Exercise directions:
From the listing below, restate word for word the lines from the line containing "Clothes dryer energy usage level multiplier." down through the line containing "After trajectory discovery". Exclude pictures.

Records for this task:
..........
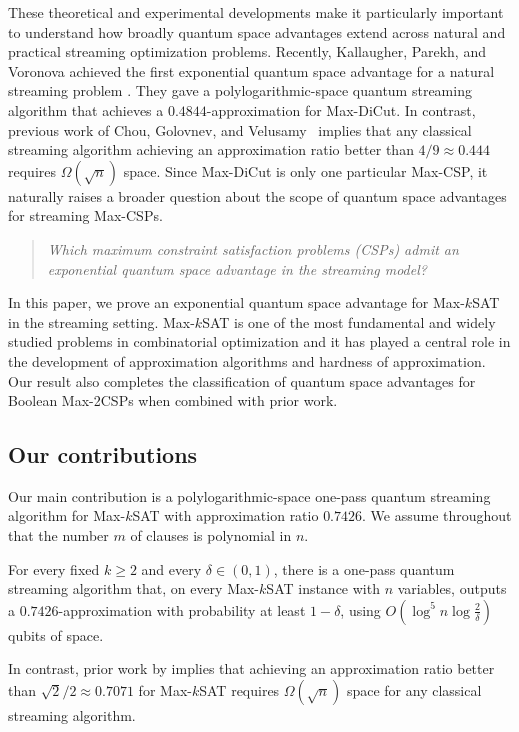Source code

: These theoretical and experimental developments make it particularly important to understand how broadly quantum space advantages extend across natural and practical streaming optimization problems. Recently, Kallaugher, Parekh, and Voronova achieved the first exponential quantum space advantage for a natural streaming problem \cite{KPV23}. They gave a polylogarithmic-space quantum streaming algorithm that achieves a $0.4844$-approximation for Max-DiCut. In contrast, previous work of Chou, Golovnev, and Velusamy~\cite{CGV20} implies that any classical streaming algorithm achieving an approximation ratio better than $4/9 \approx 0.444$ requires $\Omega(\sqrt n)$ space. 
Since Max-DiCut is only one particular Max-CSP, it naturally raises a broader question about the scope of quantum space advantages for streaming Max-CSPs. 
\begin{quote}
\textit{Which maximum constraint satisfaction problems (CSPs) admit an exponential quantum space advantage in the streaming model?}
\end{quote}
In this paper, we prove an exponential quantum space advantage for Max-$k$SAT in the streaming setting.  Max-\(k\)SAT is one of the most fundamental and widely studied problems in combinatorial optimization \cite{PapadimitriouYannakakis1991,Hastad2001OptimalInapproximability} and  it has played a central role in the development of approximation algorithms and hardness of approximation.  Our result also completes the classification of quantum space advantages for Boolean Max-2CSPs when combined with prior work.

\subsection{Our contributions}
Our main contribution is a polylogarithmic-space one-pass quantum streaming algorithm for Max-$k$SAT with approximation ratio $0.7426$.
We assume throughout that the number $m$ of clauses is polynomial in $n$.
\begin{theorem} \label{thm:main}
For every fixed $k\ge 2$ and every $\delta\in(0,1)$, there is a one-pass quantum streaming algorithm that, on every Max-$k$SAT instance with $n$ variables, outputs a $0.7426$-approximation with probability at least $1-\delta$, using $O\!\left(\log^5 n \log\frac{2}{\delta}\right)$ qubits of space.
\end{theorem}
In contrast, prior work by \cite{CGV20} implies that achieving an approximation ratio better than $\sqrt{2}/2 \approx 0.7071$ for Max-$k$SAT requires $\Omega(\sqrt{n})$ space for any classical streaming algorithm.  

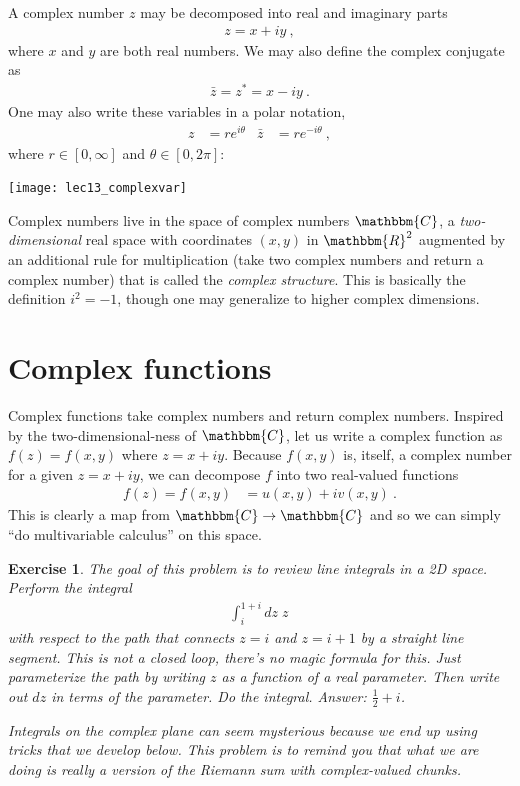 \documentclass[
  11pt,
	colorful,
	raggedright,
]{tufte-style-thesis-flip}
\newtheorem{exercise}{Exercise}[section]
\begin{document}
A complex number $z$ may be decomposed into real and imaginary parts
\begin{align}
  z = x + i y \ ,
\end{align}
where $x$ and $y$ are both real numbers. We may also define the complex conjugate as
\begin{align}
  \bar z = z^* = x - i y \ .
\end{align}
One may also write these variables in a polar notation,
\begin{align}
  z &= re^{i\theta}
  &
  \bar z &= re^{-i\theta} \ ,
\end{align}
where $r \in [0,\infty]$ and $\theta \in [0, 2\pi]$:
\begin{center}
\texttt{[image: lec13\_complexvar]}
\end{center}
Complex numbers live in the space of complex numbers $\mathbbm{C}$, a \emph{two-dimensional} real space with coordinates $(x,y)$ in $\mathbbm{R}^2$ augmented by an additional rule for multiplication (take two complex numbers and return a complex number) that is called the \emph{complex structure}. This is basically the definition $i^2 = -1$, though one may generalize to higher complex dimensions. 

\section{Complex functions}

Complex functions take complex numbers and return complex numbers. Inspired by the two-dimensional-ness of $\mathbbm{C}$, let us write a complex function as $f(z)=f(x,y)$ where $z = x+i y$. Because $f(x,y)$ is, itself, a complex number for a given $z=x+i y$, we can decompose $f$ into two real-valued functions
\begin{align}
  f(z) = f(x,y) &= u(x,y) + i v(x,y) \ .
\end{align}
This is clearly a map from $\mathbbm{C} \to \mathbbm{C}$ and so we can simply ``do multivariable calculus'' on this space. 

\begin{exercise}
The goal of this problem is to review line integrals in a 2D space. Perform the integral
\begin{align}
  \int_i^{1+i} dz \; z \,
\end{align}
with respect to the path that connects $z=i$ and $z=i+1$ by a straight line segment. This is \emph{not} a closed loop, there's no magic formula for this. Just parameterize the path by writing $z$ as a function of a real parameter. Then write out $dz$ in terms of the parameter. Do the integral. Answer: $\frac{1}{2}+i$.

 Integrals on the complex plane can seem mysterious because we end up using tricks that we develop below. This problem is to remind you that what we are doing is really a version of the Riemann sum with complex-valued chunks. 
\end{exercise}
\end{document}
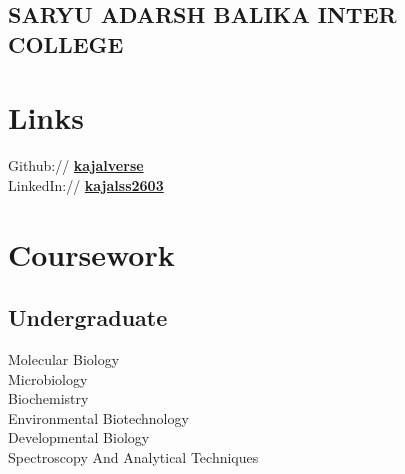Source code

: \documentclass[]{kajalverse-resume}
\begin{document}
\begin{minipage}[t]{0.33\textwidth}
\subsection{SARYU ADARSH BALIKA INTER COLLEGE}
\sectionsep


\section{Links} 
Github:// \href{https://github.com/kajalverse}{\bf kajalverse} \\
LinkedIn:// \href{https://www.linkedin.com/in/kajalss2603}{\bf kajalss2603} \\
\sectionsep


\section{Coursework}
\subsection{}
\subsection{Undergraduate} 
Molecular Biology \\
Microbiology \\
Biochemistry \\
Environmental Biotechnology \\
Developmental Biology\\
Spectroscopy And Analytical Techniques \
%
%

\end{minipage}
\hfill
\end{document}
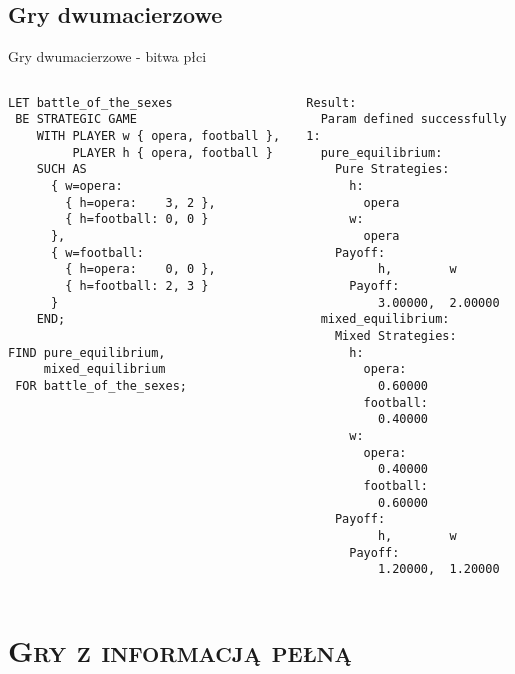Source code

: \documentclass[xcolor=x11names,compress]{beamer}
\renewcommand{\(}{\begin{columns}}
\renewcommand{\)}{\end{columns}}
\newcommand{\<}[1]{\begin{column}{#1}}
\renewcommand{\>}{\end{column}}
\begin{document}
\subsection{Gry dwumacierzowe}
\begin{frame}[fragile]{Gry dwumacierzowe - bitwa płci}
\begin{columns}[c]
\begin{column}{.5\textwidth}
\begin{lstlisting}
LET battle_of_the_sexes
 BE STRATEGIC GAME
    WITH PLAYER w { opera, football },
         PLAYER h { opera, football }
    SUCH AS
      { w=opera:
        { h=opera:    3, 2 },
        { h=football: 0, 0 }
      },
      { w=football:
        { h=opera:    0, 0 },
        { h=football: 2, 3 }
      }
    END;
    
FIND pure_equilibrium,
     mixed_equilibrium
 FOR battle_of_the_sexes;
\end{lstlisting}
\end{column}
\hspace{5pt}\vrule\hspace{5pt}
\begin{column}{.5\textwidth}
\begin{lstlisting}
Result:
  Param defined successfully
1:
  pure_equilibrium:
    Pure Strategies:
      h:
        opera
      w:
        opera
    Payoff:
          h,        w
      Payoff:
          3.00000,  2.00000
  mixed_equilibrium:
    Mixed Strategies:
      h:
        opera:
          0.60000
        football:
          0.40000
      w:
        opera:
          0.40000
        football:
          0.60000
    Payoff:
          h,        w
      Payoff:
          1.20000,  1.20000
\end{lstlisting}
\end{column}
\end{columns}
\end{frame}


\section{\scshape Gry z informacją pełną}
\end{document}
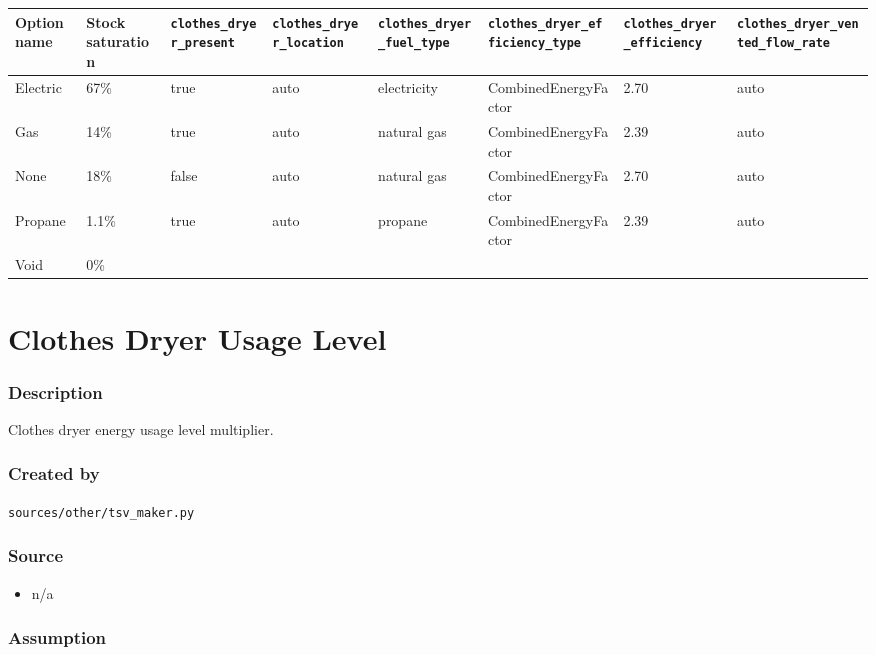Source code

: \begin{longtable}[]{@{}llllllll@{}}
\toprule\noalign{}
Option name & Stock saturation & \texttt{clothes\_dryer\_present} &
\texttt{clothes\_dryer\_location} & \texttt{clothes\_dryer\_fuel\_type}
& \texttt{clothes\_dryer\_efficiency\_type} &
\texttt{clothes\_dryer\_efficiency} &
\texttt{clothes\_dryer\_vented\_flow\_rate} \\
\midrule\noalign{}
\endhead
\bottomrule\noalign{}
\endlastfoot
Electric & 67\% & true & auto & electricity & CombinedEnergyFactor &
2.70 & auto \\
Gas & 14\% & true & auto & natural gas & CombinedEnergyFactor & 2.39 &
auto \\
None & 18\% & false & auto & natural gas & CombinedEnergyFactor & 2.70 &
auto \\
Propane & 1.1\% & true & auto & propane & CombinedEnergyFactor & 2.39 &
auto \\
Void & 0\% & & & & & & \\
\end{longtable}

\section{Clothes Dryer Usage Level}\label{clothes_dryer_usage_level}

\subsubsection{Description}\label{description-16}

Clothes dryer energy usage level multiplier.

\subsubsection{Created by}\label{created-by-16}

\texttt{sources/other/tsv\_maker.py}

\subsubsection{Source}\label{source-16}

\begin{itemize}
 
\item
  n/a
\end{itemize}

\subsubsection{Assumption}\label{assumption-7}

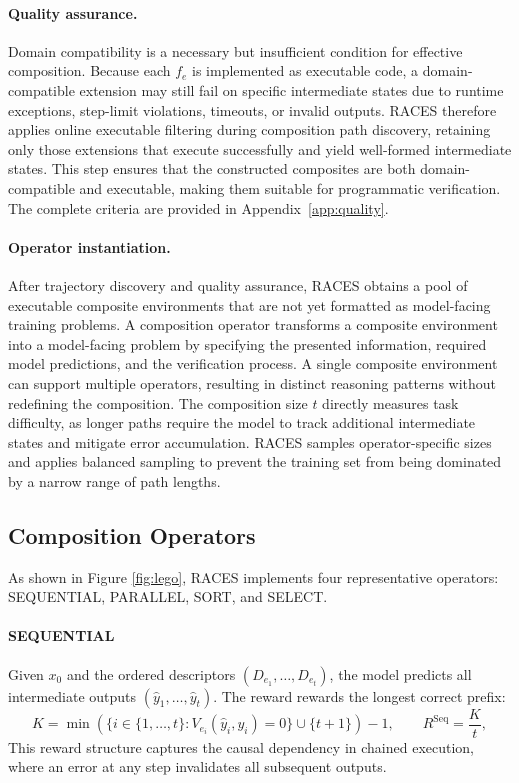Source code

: \paragraph{Quality assurance.}
Domain compatibility is a necessary but insufficient condition for effective composition.
Because each $f_e$ is implemented as executable code, a domain-compatible extension may still fail on specific intermediate states due to runtime exceptions, step-limit violations, timeouts, or invalid outputs.
RACES therefore applies online executable filtering during composition path discovery, retaining only those extensions that execute successfully and yield well-formed intermediate states.
This step ensures that the constructed composites are both domain-compatible and executable, making them suitable for programmatic verification. The complete criteria are provided in Appendix~\ref{app:quality}.

\paragraph{Operator instantiation.}
After trajectory discovery and quality assurance, RACES obtains a pool of executable composite environments that are not yet formatted as model-facing training problems.
A composition operator transforms a composite environment into a model-facing problem by specifying the presented information, required model predictions, and the verification process. A single composite environment can support multiple operators, resulting in distinct reasoning patterns without redefining the composition. The composition size $t$ directly measures task difficulty, as longer paths require the model to track additional intermediate states and mitigate error accumulation. RACES samples operator-specific sizes and applies balanced sampling to prevent the training set from being dominated by a narrow range of path lengths.

\subsection{Composition Operators}
\label{sec:operators}

As shown in Figure \ref{fig:lego}, RACES implements four representative operators: SEQUENTIAL, PARALLEL, SORT, and SELECT.

\paragraph{SEQUENTIAL}
Given $x_0$ and the ordered descriptors $(D_{e_1},\ldots,D_{e_t})$, the model predicts all intermediate outputs $(\hat y_1,\ldots,\hat y_t)$. The reward rewards the longest correct prefix:
\begin{equation}
K = \min\left(\{i\in\{1,\ldots,t\}:V_{e_i}(\hat y_i,y_i)=0\}\cup\{t+1\}\right)-1, \qquad R^{\mathrm{Seq}}=\frac{K}{t},
\label{eq:seq_reward}
\end{equation}
This reward structure captures the causal dependency in chained execution, where an error at any step invalidates all subsequent outputs.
..........
Exercise response:
Clothes dryer energy usage level multiplier.

\subsubsection{Created by}\label{created-by-16}

\texttt{sources/other/tsv\_maker.py}

\subsubsection{Source}\label{source-16}

\begin{itemize}
 
\item
  n/a
\end{itemize}

\subsubsection{Assumption}\label{assumption-7}

Source code

: \paragraph{Quality assurance.}
Domain compatibility is a necessary but insufficient condition for effective composition.
Because each $f_e$ is implemented as executable code, a domain-compatible extension may still fail on specific intermediate states due to runtime exceptions, step-limit violations, timeouts, or invalid outputs.
RACES therefore applies online executable filtering during composition path discovery, retaining only those extensions that execute successfully and yield well-formed intermediate states.
This step ensures that the constructed composites are both domain-compatible and executable, making them suitable for programmatic verification. The complete criteria are provided in Appendix~\ref{app:quality}.

\paragraph{Operator instantiation.}
After trajectory discovery and quality assurance, RACES obtains a pool of executable composite environments that are not yet formatted as model-facing training problems.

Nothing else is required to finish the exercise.